Is there an easier way to efficiently resample an uneven temporal dataset into a series of windows? #10919

hafarooki · 2025-11-13T19:18:35Z

hafarooki
Nov 13, 2025

Suppose I have a dataset with the first index, time, being a datetime dimension with uneven spacing of 60s or more between points. I want to resample to a certain interval, say 1800 s. Furthermore, I want to keep the points within each resample window as separate values. This means I want to reshape the time dimension to (N, 30), where N is the number of 1800s intervals, and there are at most 30 points per 1800s interval. I tried to mess around with resample(...).apply, but was unable to get it to work. The best solution I came up with is the following:

    # obtain timestamp and slice object for each window
    dataset_resample_groups = dataset.resample(time='1800s').groups
    window_time = list(dataset_resample_groups.keys())
    window_slices = list(dataset_resample_groups.values())
    # number of points in each window
    dataset_length = dataset.time.shape[0]
    window_lengths = [window_slice.indices(dataset_length)[1] - window_slice.indices(dataset_length)[0]
                      for window_slice in window_slices]    
    # timestamp of window for each point
    window_time = np.concat([[window_time] * window_length for window_time, window_length in zip(window_time, window_lengths)])
    # index within window from 0...window_length-1 of each point 
    window_time_index = np.concat([np.arange(window_length) for window_length in window_lengths])
    # replace time index with a multiindex containing both the window time and the index within the window
    resampled_dataset = dataset.assign_coords(window_time=('time', window_time), window_time_index=('time', window_time_index)).set_index(time=['window_time', 'window_time_index'])
    # temporarily name it timestamp so it survives unstack
    resampled_dataset = resampled_dataset.assign(timestamp=('time', dataset.time.data))  
    # temporarily remove astropy units because they don't work with `unstack`
    resampled_dataset = with_encoded_units(resampled_dataset)
    # separate the time dimension to two dimensions
    resampled_dataset = resampled_dataset.unstack('time')  
    # restore the units
    resampled_dataset = with_decoded_units(resampled_dataset)
    # rename timestamp back to time
    resampled_dataset = resampled_dataset.rename(timestamp='time')

Before, dataset equals:

<xarray.Dataset> Size: 1GB
Dimensions:                      (time: 1555066, instrument+telescope+energy: 51)
Coordinates:
  * time                         (time) datetime64[ns] 12MB 2018-09-28T00:00:...
  * instrument+telescope+energy  (instrument+telescope+energy) object 408B MultiIndex
  * instrument                   (instrument+telescope+energy) <U4 816B 'het'...
  * telescope                    (instrument+telescope+energy) <U1 204B 'A' ....
  * energy                       (instrument+telescope+energy) float64 408B 1...
Data variables:
    count                        (time, instrument+telescope+energy) float64 634MB ...
    response                     (time, instrument+telescope+energy) float64 634MB ...

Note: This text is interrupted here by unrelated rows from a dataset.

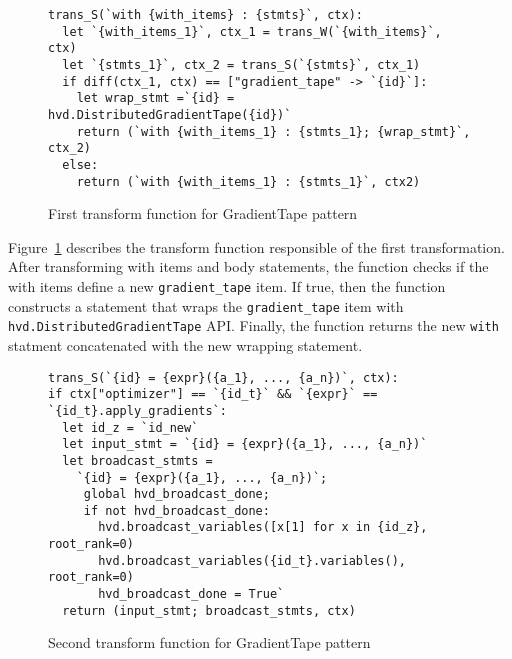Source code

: \begin{figure}[h!]
\begin{lstlisting}[style=mpython]
trans_S(`with {with_items} : {stmts}`, ctx):
  let `{with_items_1}`, ctx_1 = trans_W(`{with_items}`, ctx)
  let `{stmts_1}`, ctx_2 = trans_S(`{stmts}`, ctx_1)
  if diff(ctx_1, ctx) == ["gradient_tape" -> `{id}`]:
    let wrap_stmt =`{id} = hvd.DistributedGradientTape({id})`
    return (`with {with_items_1} : {stmts_1}; {wrap_stmt}`, ctx_2)
  else:
    return (`with {with_items_1} : {stmts_1}`, ctx2)
\end{lstlisting}
\caption{First transform function for GradientTape pattern}
\label{fig:trans:gtapetrans:fn1}
\end{figure}

\begin{inred}
Figure~\ref{fig:trans:gtapetrans:fn1} describes the transform function responsible
of the first transformation.
After transforming with items and body statements,
the function checks if the with items define a new {\tt gradient\_tape} item. 
If true, then the function constructs a statement that wraps the
{\tt gradient\_tape} item with {\tt hvd.DistributedGradientTape} API.
Finally, the function returns the new {\tt with} statment
concatenated with the new wrapping statement.
\end{inred}


\begin{figure}[h!]
\begin{lstlisting}[style=mpython]
trans_S(`{id} = {expr}({a_1}, ..., {a_n})`, ctx):
if ctx["optimizer"] == `{id_t}` && `{expr}` == `{id_t}.apply_gradients`:
  let id_z = `id_new`
  let input_stmt = `{id} = {expr}({a_1}, ..., {a_n})` 
  let broadcast_stmts =
    `{id} = {expr}({a_1}, ..., {a_n})`;
     global hvd_broadcast_done;
     if not hvd_broadcast_done:
       hvd.broadcast_variables([x[1] for x in {id_z}, root_rank=0)
       hvd.broadcast_variables({id_t}.variables(), root_rank=0)
       hvd_broadcast_done = True`
  return (input_stmt; broadcast_stmts, ctx)
\end{lstlisting}
\caption{Second transform function for GradientTape pattern}
\label{fig:trans:gtapetrans:fn2}
\end{figure}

After, resampled_dataset equals:

<xarray.Dataset> Size: 1GB
Dimensions:                      (window_time: 52548, window_time_index: 30,
                                  instrument+telescope+energy: 51)
Coordinates:
  * window_time                  (window_time) datetime64[ns] 420kB 2018-09-2...
  * window_time_index            (window_time_index) int64 240B 0 1 2 ... 28 29
  * instrument+telescope+energy  (instrument+telescope+energy) object 408B MultiIndex
  * instrument                   (instrument+telescope+energy) <U4 816B 'het'...
  * telescope                    (instrument+telescope+energy) <U1 204B 'A' ....
  * energy                       (instrument+telescope+energy) float64 408B 1...
Data variables:
    count                        (instrument+telescope+energy, window_time, window_time_index) float64 643MB ...
    response                     (instrument+telescope+energy, window_time, window_time_index) float64 643MB ...
    time                         (window_time, window_time_index) datetime64[ns] 13MB ...

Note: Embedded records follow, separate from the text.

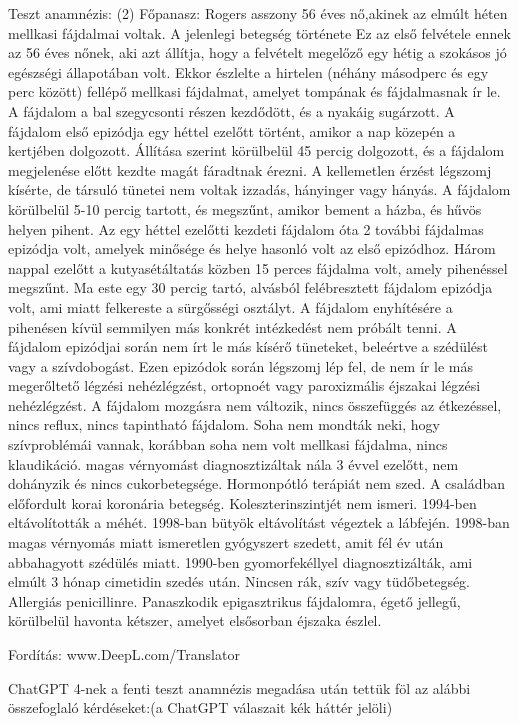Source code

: \documentclass{article}
\begin{document}
\begin{multicols}{2}
Teszt anamnézis: (2)
Főpanasz: Rogers asszony 56 éves nő,akinek az elmúlt héten mellkasi fájdalmai voltak. 
A jelenlegi betegség története Ez az első felvétele ennek az 56 éves nőnek, aki azt állítja, hogy a felvételt megelőző egy hétig a szokásos jó egészségi állapotában volt. Ekkor észlelte a hirtelen (néhány másodperc és egy perc között) fellépő mellkasi fájdalmat, amelyet tompának és fájdalmasnak ír le. A fájdalom a bal szegycsonti részen kezdődött, és a nyakáig sugárzott. A fájdalom első epizódja egy héttel ezelőtt történt, amikor a nap közepén a kertjében dolgozott. Állítása szerint körülbelül 45 percig dolgozott, és a fájdalom megjelenése előtt kezdte magát fáradtnak érezni. A kellemetlen érzést légszomj kísérte, de társuló tünetei nem voltak izzadás, hányinger vagy hányás. A fájdalom körülbelül 5-10 percig tartott, és megszűnt, amikor bement a házba, és hűvös helyen pihent. 
Az egy héttel ezelőtti kezdeti fájdalom óta 2 további fájdalmas epizódja volt, amelyek minősége és helye hasonló volt az első epizódhoz. Három nappal ezelőtt a kutyasétáltatás közben 15 perces fájdalma volt, amely pihenéssel megszűnt. Ma este egy 30 percig tartó, alvásból felébresztett fájdalom epizódja volt, ami miatt felkereste a sürgősségi osztályt. A fájdalom enyhítésére a pihenésen kívül semmilyen más konkrét intézkedést nem próbált tenni. A fájdalom epizódjai során nem írt le más kísérő tüneteket, beleértve a szédülést vagy a szívdobogást. Ezen epizódok során légszomj lép fel, de nem ír le más megerőltető légzési nehézlégzést, ortopnoét vagy paroxizmális éjszakai légzési nehézlégzést. A fájdalom mozgásra nem változik, nincs összefüggés az étkezéssel, nincs reflux, nincs tapintható fájdalom. Soha nem mondták neki, hogy szívproblémái vannak, korábban soha nem volt mellkasi fájdalma, nincs klaudikáció. magas vérnyomást diagnosztizáltak nála 3 évvel ezelőtt, nem dohányzik és nincs cukorbetegsége. Hormonpótló terápiát nem szed. A családban előfordult korai koronária betegség. Koleszterinszintjét nem ismeri. 1994-ben eltávolították a méhét. 1998-ban bütyök eltávolítást végeztek a lábfején. 1998-ban magas vérnyomás miatt ismeretlen gyógyszert szedett, amit fél év után abbahagyott szédülés miatt. 1990-ben gyomorfekéllyel diagnosztizálták, ami elmúlt 3 hónap cimetidin szedés után. Nincsen rák, szív vagy tüdőbetegség. Allergiás penicillinre. Panaszkodik 
epigasztrikus fájdalomra, égető jellegű, körülbelül
havonta kétszer, amelyet elsősorban éjszaka észlel. 
 

Fordítás: www.DeepL.com/Translator 


ChatGPT 4-nek a fenti teszt anamnézis megadása után tettük föl az alábbi összefoglaló kérdéseket:(a ChatGPT válaszait kék háttér jelöli)


\end{multicols}
\end{document}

This seems to work, but it would be nice if it can be done by something like:
dataset.resample(time='1800s').stack()

dcherian · 2025-11-14T23:34:35Z

dcherian
Nov 14, 2025
Maintainer

yes, groupby.construct & resample.construct could be useful but in principle very expensive because there's no bound on number of points in a group (or time window). In practice, it's useful for real world problems where number of points is in a group is within some narrow range. (29-31) for daily data grouped in to months.

Are you interested in making a PR?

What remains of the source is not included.